[Plain-text document sources]
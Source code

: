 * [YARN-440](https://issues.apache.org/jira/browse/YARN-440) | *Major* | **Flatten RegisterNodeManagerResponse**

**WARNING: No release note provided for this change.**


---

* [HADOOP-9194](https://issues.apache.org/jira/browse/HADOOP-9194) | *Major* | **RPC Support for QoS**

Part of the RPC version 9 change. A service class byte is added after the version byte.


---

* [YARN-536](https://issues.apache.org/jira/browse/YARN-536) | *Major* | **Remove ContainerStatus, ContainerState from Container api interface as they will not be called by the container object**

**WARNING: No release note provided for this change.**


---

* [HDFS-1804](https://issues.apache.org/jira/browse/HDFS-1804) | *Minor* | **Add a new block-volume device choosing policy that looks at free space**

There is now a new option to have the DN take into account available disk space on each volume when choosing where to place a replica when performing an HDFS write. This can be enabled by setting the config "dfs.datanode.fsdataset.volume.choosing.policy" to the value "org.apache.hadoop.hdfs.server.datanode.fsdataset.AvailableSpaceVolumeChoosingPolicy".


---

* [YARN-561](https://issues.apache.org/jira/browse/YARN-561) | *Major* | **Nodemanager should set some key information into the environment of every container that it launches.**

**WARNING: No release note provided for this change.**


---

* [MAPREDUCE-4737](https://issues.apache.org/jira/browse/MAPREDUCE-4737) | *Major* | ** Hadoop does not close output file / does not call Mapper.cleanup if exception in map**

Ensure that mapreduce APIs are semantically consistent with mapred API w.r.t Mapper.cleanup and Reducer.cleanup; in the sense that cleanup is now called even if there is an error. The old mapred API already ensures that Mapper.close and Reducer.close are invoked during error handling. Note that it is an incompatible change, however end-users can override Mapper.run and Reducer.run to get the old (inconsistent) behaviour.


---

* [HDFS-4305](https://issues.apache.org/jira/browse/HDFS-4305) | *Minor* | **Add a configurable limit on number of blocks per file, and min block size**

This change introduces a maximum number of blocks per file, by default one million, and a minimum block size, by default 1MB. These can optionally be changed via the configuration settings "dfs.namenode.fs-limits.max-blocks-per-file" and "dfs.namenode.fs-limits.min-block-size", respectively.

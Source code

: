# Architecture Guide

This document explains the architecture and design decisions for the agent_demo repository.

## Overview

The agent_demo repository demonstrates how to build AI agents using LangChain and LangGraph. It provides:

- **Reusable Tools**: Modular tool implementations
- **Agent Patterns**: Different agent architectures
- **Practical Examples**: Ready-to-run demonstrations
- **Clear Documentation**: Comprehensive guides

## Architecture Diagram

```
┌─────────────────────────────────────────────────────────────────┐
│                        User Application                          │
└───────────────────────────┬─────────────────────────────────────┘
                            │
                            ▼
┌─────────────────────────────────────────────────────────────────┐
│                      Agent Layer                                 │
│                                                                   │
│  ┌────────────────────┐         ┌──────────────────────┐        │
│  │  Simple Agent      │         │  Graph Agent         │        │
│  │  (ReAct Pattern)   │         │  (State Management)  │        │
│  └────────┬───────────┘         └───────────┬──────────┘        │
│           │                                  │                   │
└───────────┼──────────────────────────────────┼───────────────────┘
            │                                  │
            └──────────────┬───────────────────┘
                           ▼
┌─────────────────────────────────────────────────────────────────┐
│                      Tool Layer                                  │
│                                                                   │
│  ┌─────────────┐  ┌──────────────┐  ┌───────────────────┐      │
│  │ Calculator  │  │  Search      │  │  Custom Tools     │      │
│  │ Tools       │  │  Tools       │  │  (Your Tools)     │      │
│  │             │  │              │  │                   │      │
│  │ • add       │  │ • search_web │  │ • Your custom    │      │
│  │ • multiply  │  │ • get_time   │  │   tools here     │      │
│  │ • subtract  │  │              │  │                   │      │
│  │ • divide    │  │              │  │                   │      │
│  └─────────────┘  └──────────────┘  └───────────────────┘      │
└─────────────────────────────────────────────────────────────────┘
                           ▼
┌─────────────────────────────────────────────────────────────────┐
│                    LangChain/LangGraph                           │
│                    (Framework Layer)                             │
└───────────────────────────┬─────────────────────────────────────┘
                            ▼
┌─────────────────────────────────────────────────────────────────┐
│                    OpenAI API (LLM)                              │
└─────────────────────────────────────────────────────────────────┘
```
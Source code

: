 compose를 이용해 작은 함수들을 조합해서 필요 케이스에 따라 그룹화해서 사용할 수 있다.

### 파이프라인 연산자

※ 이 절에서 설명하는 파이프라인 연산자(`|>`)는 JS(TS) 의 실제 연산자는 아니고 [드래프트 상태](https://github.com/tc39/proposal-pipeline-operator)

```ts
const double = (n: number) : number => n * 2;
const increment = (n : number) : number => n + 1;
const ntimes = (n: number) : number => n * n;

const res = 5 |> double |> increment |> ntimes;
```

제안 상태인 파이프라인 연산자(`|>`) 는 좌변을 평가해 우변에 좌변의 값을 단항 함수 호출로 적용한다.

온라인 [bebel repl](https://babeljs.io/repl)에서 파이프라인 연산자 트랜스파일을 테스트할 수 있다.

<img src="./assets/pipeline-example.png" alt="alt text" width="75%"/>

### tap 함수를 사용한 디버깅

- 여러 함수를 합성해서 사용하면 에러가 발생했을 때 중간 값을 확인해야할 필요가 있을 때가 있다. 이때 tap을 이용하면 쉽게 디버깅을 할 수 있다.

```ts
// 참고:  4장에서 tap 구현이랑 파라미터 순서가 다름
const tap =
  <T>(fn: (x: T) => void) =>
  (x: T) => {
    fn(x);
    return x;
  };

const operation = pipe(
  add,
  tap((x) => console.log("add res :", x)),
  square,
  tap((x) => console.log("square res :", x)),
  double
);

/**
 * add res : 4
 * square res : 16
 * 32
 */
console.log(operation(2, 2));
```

* _WORK INSTRUCTION_
From the start of the data to the line that holds "the container object**", retype each line exactly, with both ends included.

* _TASK SOLUTION_
Source code

: * [YARN-440](https://issues.apache.org/jira/browse/YARN-440) | *Major* | **Flatten RegisterNodeManagerResponse**

**WARNING: No release note provided for this change.**


---

* [HADOOP-9194](https://issues.apache.org/jira/browse/HADOOP-9194) | *Major* | **RPC Support for QoS**

Part of the RPC version 9 change. A service class byte is added after the version byte.


---

* [YARN-536](https://issues.apache.org/jira/browse/YARN-536) | *Major* | **Remove ContainerStatus, ContainerState from Container api interface as they will not be called by the container object**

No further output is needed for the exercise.